47. Be gredy to spende all, and careles to saue: 
      and shortly be nedy, and redy to craue. 
      be wilfull to kill, and vnskilfull to store: 
      and sone giue vp houskeping, longe any more.  

48. Thy calues then, that come betwene new yere and lent: 
      saue gladly for store, lest thou after repent. 
      For all thing at that time, that colde feleth some: 
      shall better beare colde, when the next winter come.  

49. Weane no time thy calfe, vnder xl daies olde: 
      and lay for to saue it, as thou sauest golde. 
      yet calues that doe fal, betwene change and the prime: 
      pas seldome to rere them, but kill them in time. 

50. For stores of thy swine, be thou carefull betwix: 
      of one sow at one time, rere seldome past six. 
      The fewe that she kepe, much the better shal bee: 
      of all thing, one good is worth steruelinges three.  

51. Geld vnder the dame, within fornight at least: 
      and saue both thy money, and life of the beast. 
      But gelde with the gelder, as many one doe: 
      and of halfe a dosen, go geld away two. 

52. Thy coltes for the sadle, geld yong to be light: 
      for cart doe not so, if thou iudgest a right. 
      Nor geld not, but when they be lusty and fat: 
      for there is a point, to be learned in that.  

53. Geld marefoles, but titts ere and nine dayes of age: 
      they die els of gelding, some gelders wil gage. 
      But marefoles, both likely of bulke and of bone: 
      kepe such to bring coltes, let their gelding alone.  

54. For gaining a trifle, sell neuer thy store: 
      for chaunsing on worse, then thine owne were before. 
      More larger of body, the better for brede: 
      more forward of growing, the better they spede.  

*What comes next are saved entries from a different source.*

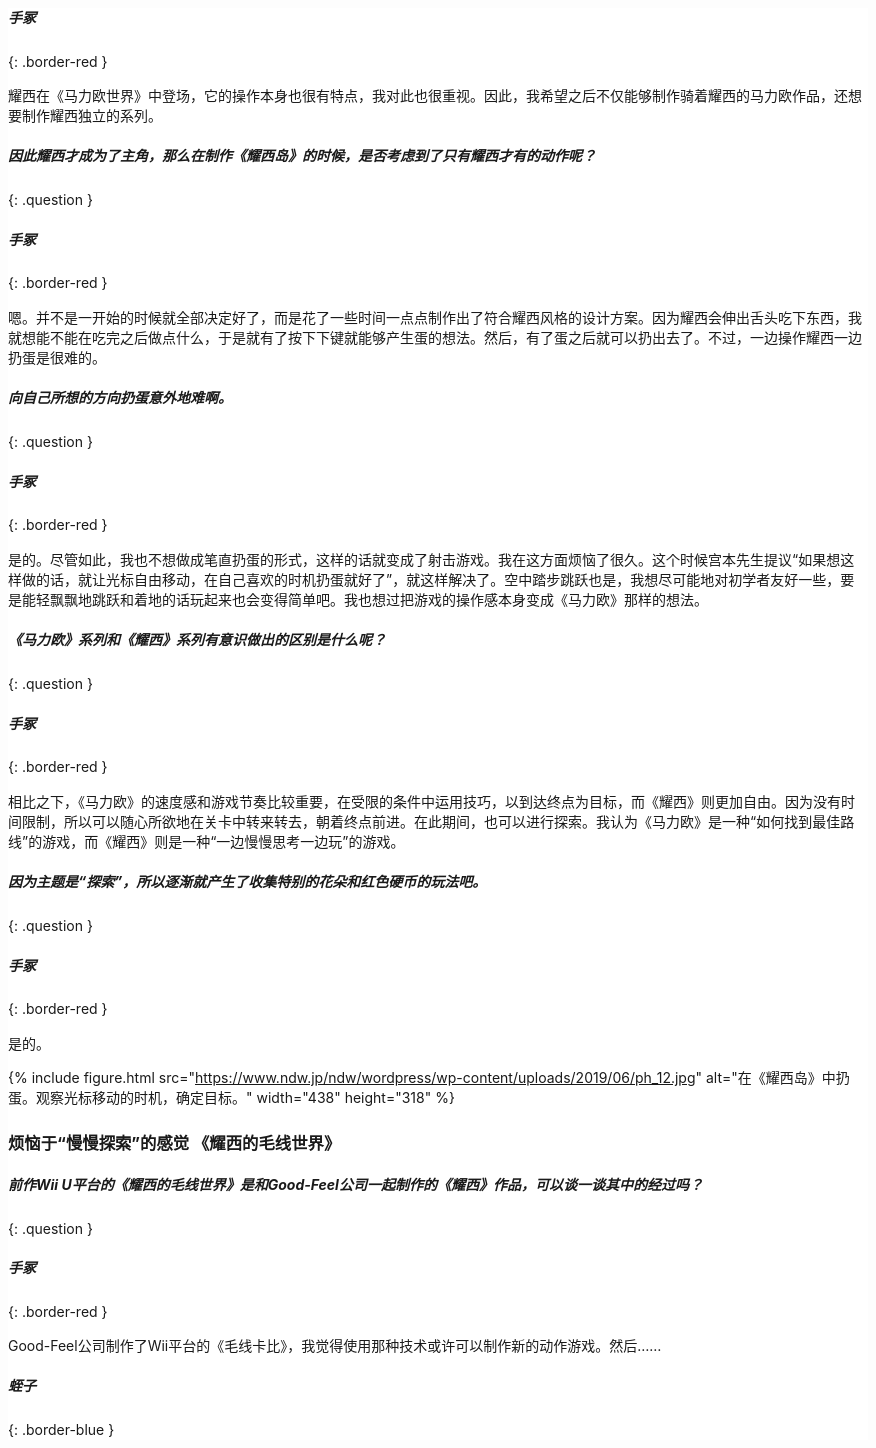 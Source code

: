 ##### 手冢
{: .border-red }

耀西在《马力欧世界》中登场，它的操作本身也很有特点，我对此也很重视。因此，我希望之后不仅能够制作骑着耀西的马力欧作品，还想要制作耀西独立的系列。

##### 因此耀西才成为了主角，那么在制作《耀西岛》的时候，是否考虑到了只有耀西才有的动作呢？
{: .question }

##### 手冢
{: .border-red }

嗯。并不是一开始的时候就全部决定好了，而是花了一些时间一点点制作出了符合耀西风格的设计方案。因为耀西会伸出舌头吃下东西，我就想能不能在吃完之后做点什么，于是就有了按下下键就能够产生蛋的想法。然后，有了蛋之后就可以扔出去了。不过，一边操作耀西一边扔蛋是很难的。

##### 向自己所想的方向扔蛋意外地难啊。
{: .question }

##### 手冢
{: .border-red }

是的。尽管如此，我也不想做成笔直扔蛋的形式，这样的话就变成了射击游戏。我在这方面烦恼了很久。这个时候宫本先生提议“如果想这样做的话，就让光标自由移动，在自己喜欢的时机扔蛋就好了”，就这样解决了。空中踏步​跳跃也是，我想尽可能地对初学者友好一些，要是能轻飘飘地跳跃和着地的话玩起来也会变得简单吧。我也想过把游戏的操作感本身变成《马力欧》那样的想法。

##### 《马力欧》系列和《耀西》系列有意识做出的区别是什么呢？
{: .question }

##### 手冢
{: .border-red }

相比之下，《马力欧》的速度感和游戏节奏比较重要，在受限的条件中运用技巧，以到达终点为目标，而《耀西》则更加自由。因为没有时间限制，所以可以随心所欲地在关卡中转来转去，朝着终点前进。在此期间，也可以进行探索。我认为《马力欧》是一种“如何找到最佳路线”的游戏，而《耀西》则是一种“一边慢慢思考一边玩”的游戏。

##### 因为主题是“探索”，所以逐渐就产生了收集特别的花朵和红色硬币的玩法吧。
{: .question }

##### 手冢
{: .border-red }

是的。

{% include figure.html src="https://www.ndw.jp/ndw/wordpress/wp-content/uploads/2019/06/ph_12.jpg" alt="在《耀西岛》中扔蛋。观察光标移动的时机，确定目标。" width="438" height="318" %}

### 烦恼于“慢慢探索”的感觉 《耀西的毛线世界》
##### 前作Wii U平台的《耀西的毛线世界》是和Good-Feel公司一起制作的《耀西》作品，可以谈一谈其中的经过吗？
{: .question }

##### 手冢
{: .border-red }

Good-Feel公司制作了Wii平台的《毛线卡比》，我觉得使用那种技术或许可以制作新的动作游戏。然后……

##### 蛭子
{: .border-blue }
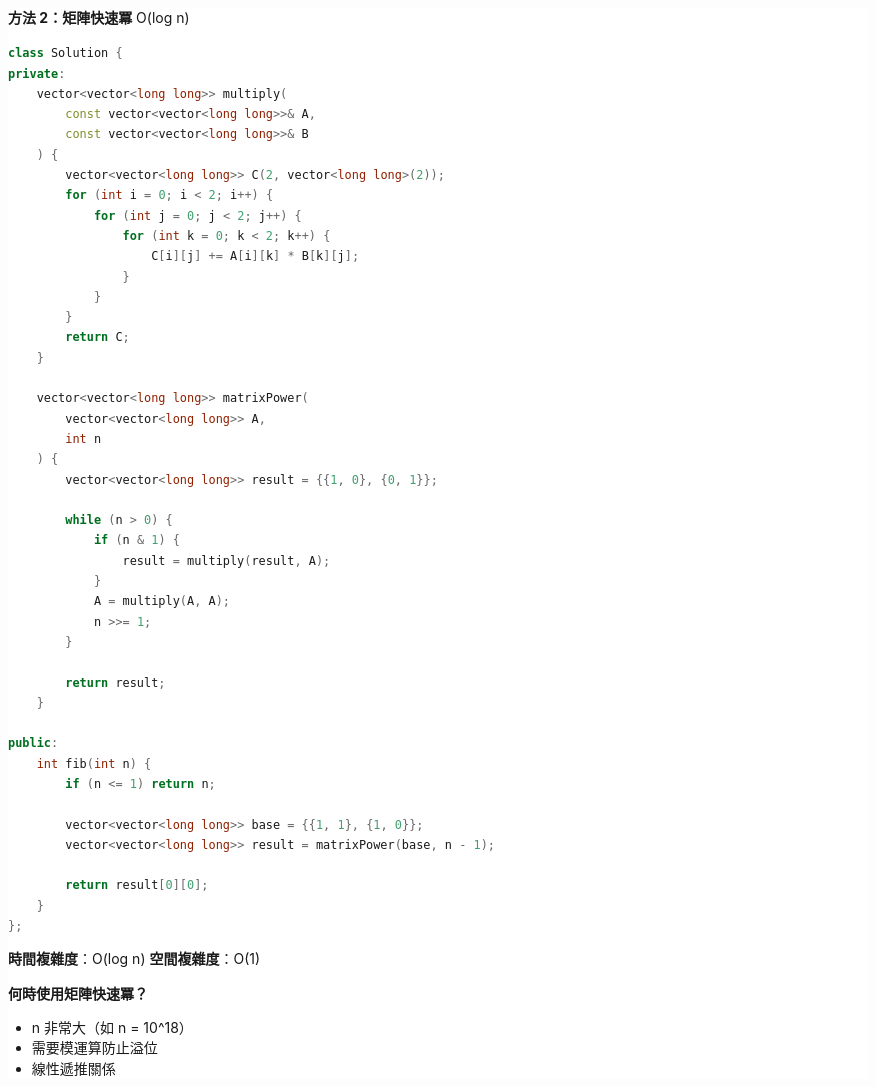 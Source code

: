 **方法 2：矩陣快速冪** O(log n)
```cpp
class Solution {
private:
    vector<vector<long long>> multiply(
        const vector<vector<long long>>& A,
        const vector<vector<long long>>& B
    ) {
        vector<vector<long long>> C(2, vector<long long>(2));
        for (int i = 0; i < 2; i++) {
            for (int j = 0; j < 2; j++) {
                for (int k = 0; k < 2; k++) {
                    C[i][j] += A[i][k] * B[k][j];
                }
            }
        }
        return C;
    }

    vector<vector<long long>> matrixPower(
        vector<vector<long long>> A,
        int n
    ) {
        vector<vector<long long>> result = {{1, 0}, {0, 1}};

        while (n > 0) {
            if (n & 1) {
                result = multiply(result, A);
            }
            A = multiply(A, A);
            n >>= 1;
        }

        return result;
    }

public:
    int fib(int n) {
        if (n <= 1) return n;

        vector<vector<long long>> base = {{1, 1}, {1, 0}};
        vector<vector<long long>> result = matrixPower(base, n - 1);

        return result[0][0];
    }
};
```

**時間複雜度**：O(log n)
**空間複雜度**：O(1)

**何時使用矩陣快速冪？**
- n 非常大（如 n = 10^18）
- 需要模運算防止溢位
- 線性遞推關係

55. Thy sowes, great with fare, that come best for to rere: 
      loke dayly thou seest them, and count them full dere. 
      For that time, the losse of one fare of thy sowe: 
      is greater, then losse of two calues of thy kowe.  

56. A kow good of milk, big of bulke, hayle and sounde, 
      is yerely for profet, as good as a pounde. 
      And yet, by the yere haue I proued ere now: 
      as good to the purse, is a sow as a kow.  

57. Kepe one and kepe both, so thou maist if thou wilt: 
      then all shall be saued, and nothing be spilt. 
      Kepe two bease, and one sow, and liue at thine ease: 
      and no time for nede, bye thy meate but thou please.  

58. Who both by his calues, and his lambes will be knowne: 
      may well kill a neate, and a shepe of his owne. 
      And he, that will rere vp a pig in his house: 
      shall eate sweter bakon, and cheaper fed sowse.  

59. But eate vp thy veale, pig and lambe being froth: 
      and twise in a weeke, go to bed without broth. 
      As that man that pas not, but sell away sell: 
      shall neuer kepe good house, where euer he dwell.  

60. Spende none but thyne owne, howsoeuer thou spende: 
      nor haft not to god ward, for that he doth sende. 
      Tythe truly for al thing, let pas of the rest: 
      the iust man, his dealinges god prospereth best. 
61. In January, husbandes that powcheth the grotes: 
      will breake vp their lay, or be sowing of otes. 
      Sow Jauiuer Otes, and lay them by thy wheate; 
      in May, bye thy hay for thy cattel to eate.